Selain itu, kandungan serat yang tinggi dalam kurma membantu melancarkan pencernaan dan menjaga kesehatan usus.
Di Indonesia, negara yang memiliki populasi Muslim terbesar di dunia, konsumsi kurma meningkat drastis pada bulan puasa, meskipun sesungguhnya buah ini tersedia sepanjang tahun.
Penjualan kurma dapat meningkat hingga sekitar 50% pada awal bulan Ramadhan dibandingkan hari biasa.
Di luar bulan puasa, kurma tetap dikonsumsi meski tidak seintensif saat Ramadhan, umumnya sebagai camilan sehat atau pemanis alami.
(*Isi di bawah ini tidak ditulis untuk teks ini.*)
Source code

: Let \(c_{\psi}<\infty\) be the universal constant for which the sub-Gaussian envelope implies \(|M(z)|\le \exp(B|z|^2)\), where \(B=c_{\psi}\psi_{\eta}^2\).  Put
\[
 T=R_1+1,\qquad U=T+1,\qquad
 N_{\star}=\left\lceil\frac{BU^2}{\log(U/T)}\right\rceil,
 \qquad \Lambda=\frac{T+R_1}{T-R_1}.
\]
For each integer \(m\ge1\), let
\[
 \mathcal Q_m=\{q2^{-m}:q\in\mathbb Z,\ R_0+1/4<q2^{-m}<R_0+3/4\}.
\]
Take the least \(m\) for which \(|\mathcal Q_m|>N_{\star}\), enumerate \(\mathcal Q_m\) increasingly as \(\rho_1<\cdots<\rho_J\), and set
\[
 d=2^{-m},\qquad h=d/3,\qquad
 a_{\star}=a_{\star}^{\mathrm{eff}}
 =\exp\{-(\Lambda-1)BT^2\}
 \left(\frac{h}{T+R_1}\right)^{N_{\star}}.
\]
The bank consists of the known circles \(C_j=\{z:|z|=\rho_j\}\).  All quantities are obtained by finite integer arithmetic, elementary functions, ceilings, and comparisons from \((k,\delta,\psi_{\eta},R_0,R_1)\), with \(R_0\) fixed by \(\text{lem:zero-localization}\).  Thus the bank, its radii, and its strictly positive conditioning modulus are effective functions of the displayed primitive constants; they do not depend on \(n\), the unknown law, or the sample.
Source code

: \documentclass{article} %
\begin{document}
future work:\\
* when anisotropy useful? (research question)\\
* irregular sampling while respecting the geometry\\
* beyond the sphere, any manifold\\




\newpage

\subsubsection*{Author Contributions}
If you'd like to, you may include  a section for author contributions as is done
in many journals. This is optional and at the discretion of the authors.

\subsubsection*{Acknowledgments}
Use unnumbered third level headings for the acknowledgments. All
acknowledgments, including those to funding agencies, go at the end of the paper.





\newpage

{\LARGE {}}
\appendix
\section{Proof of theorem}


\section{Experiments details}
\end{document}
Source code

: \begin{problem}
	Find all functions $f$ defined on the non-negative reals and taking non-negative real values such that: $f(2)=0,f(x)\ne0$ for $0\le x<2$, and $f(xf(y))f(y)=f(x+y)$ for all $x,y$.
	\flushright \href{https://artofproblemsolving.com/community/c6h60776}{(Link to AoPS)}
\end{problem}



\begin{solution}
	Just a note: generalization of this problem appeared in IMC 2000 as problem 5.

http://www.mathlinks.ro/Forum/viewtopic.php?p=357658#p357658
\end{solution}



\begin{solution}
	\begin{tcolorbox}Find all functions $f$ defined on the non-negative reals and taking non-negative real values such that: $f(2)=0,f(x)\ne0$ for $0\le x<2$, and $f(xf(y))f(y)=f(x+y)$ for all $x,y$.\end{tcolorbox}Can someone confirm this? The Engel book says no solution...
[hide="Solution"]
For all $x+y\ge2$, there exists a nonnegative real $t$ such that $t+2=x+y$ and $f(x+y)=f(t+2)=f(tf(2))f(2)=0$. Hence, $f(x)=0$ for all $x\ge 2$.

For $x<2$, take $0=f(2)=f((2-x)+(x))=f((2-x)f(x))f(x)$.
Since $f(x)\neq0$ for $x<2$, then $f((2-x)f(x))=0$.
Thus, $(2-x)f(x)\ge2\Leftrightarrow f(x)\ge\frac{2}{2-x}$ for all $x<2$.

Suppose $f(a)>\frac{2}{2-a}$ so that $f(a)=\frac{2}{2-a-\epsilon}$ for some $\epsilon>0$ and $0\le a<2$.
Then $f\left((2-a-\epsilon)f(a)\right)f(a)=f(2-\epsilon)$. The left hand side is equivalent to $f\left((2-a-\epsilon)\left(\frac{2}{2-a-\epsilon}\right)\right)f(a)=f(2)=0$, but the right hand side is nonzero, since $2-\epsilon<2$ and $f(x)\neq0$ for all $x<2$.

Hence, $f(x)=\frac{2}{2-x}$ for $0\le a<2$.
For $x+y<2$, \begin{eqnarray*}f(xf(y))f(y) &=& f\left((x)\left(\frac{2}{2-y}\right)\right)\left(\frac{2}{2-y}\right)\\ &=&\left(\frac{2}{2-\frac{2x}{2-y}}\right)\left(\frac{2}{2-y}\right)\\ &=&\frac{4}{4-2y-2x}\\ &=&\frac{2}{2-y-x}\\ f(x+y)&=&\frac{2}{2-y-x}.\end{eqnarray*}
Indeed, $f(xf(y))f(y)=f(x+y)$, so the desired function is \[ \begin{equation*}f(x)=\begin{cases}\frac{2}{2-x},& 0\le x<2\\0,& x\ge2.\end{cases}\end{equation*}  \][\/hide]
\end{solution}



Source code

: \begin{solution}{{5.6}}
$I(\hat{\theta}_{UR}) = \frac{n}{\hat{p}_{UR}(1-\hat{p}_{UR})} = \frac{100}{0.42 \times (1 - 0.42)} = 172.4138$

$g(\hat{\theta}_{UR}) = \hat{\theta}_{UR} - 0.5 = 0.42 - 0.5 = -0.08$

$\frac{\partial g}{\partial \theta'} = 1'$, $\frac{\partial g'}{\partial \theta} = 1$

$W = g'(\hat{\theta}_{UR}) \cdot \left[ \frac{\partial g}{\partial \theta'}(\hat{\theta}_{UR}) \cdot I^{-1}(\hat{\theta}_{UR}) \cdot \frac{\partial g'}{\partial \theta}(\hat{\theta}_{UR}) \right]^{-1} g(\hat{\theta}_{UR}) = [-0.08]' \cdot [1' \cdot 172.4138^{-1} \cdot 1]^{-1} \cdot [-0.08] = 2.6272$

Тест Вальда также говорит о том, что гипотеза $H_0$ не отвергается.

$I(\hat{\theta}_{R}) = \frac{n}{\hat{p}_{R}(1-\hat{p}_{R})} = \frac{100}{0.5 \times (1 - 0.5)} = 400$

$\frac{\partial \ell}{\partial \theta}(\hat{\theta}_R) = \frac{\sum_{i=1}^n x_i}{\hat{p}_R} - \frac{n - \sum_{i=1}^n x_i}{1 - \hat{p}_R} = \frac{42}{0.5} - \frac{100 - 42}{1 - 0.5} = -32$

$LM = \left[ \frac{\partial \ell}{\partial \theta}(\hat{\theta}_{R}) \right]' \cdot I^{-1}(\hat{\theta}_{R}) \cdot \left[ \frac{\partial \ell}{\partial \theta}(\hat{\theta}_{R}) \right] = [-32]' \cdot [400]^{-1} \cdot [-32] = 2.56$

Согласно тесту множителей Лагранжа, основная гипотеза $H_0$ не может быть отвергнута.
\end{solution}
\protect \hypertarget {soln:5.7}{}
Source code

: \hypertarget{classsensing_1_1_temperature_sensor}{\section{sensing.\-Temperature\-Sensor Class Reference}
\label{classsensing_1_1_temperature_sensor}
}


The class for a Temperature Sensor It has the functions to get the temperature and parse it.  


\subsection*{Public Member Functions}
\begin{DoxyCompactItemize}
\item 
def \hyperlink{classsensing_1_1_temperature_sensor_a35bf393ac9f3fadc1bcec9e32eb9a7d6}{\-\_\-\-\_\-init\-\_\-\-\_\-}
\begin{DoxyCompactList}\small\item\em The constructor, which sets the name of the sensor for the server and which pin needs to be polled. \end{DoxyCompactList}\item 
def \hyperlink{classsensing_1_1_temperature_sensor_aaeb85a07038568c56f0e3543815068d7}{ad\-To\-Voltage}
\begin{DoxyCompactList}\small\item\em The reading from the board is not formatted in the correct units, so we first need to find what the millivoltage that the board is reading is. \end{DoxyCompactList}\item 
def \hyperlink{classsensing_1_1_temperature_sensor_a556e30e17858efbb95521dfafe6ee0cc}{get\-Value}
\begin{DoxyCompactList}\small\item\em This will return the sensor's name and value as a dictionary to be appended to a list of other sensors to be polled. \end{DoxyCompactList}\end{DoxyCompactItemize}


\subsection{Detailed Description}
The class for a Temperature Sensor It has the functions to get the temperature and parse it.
Kurma juga lekat dengan tradisi oleh-oleh dari Tanah Suci.
Para jamaah haji maupun umrah dari Indonesia hampir selalu membawa pulang kurma sebagai buah tangan sepulangnya dari ibadah tersebut.
Tradisi kuliner kurma diperkirakan masuk ke Nusantara sejak ratusan tahun lalu seiring jalur perdagangan Asia–Afrika dan penyebaran Islam.
Salah satu sumber menyebut bahwa pedagang dari Mesirlah yang pertama kali membawa kurma ke Indonesia.
Peluang untuk mengembangkan komoditas kurma (Phoenix dactylifera) di Indonesia semakin mendapat perhatian seiring dengan tingginya permintaan buah kurma.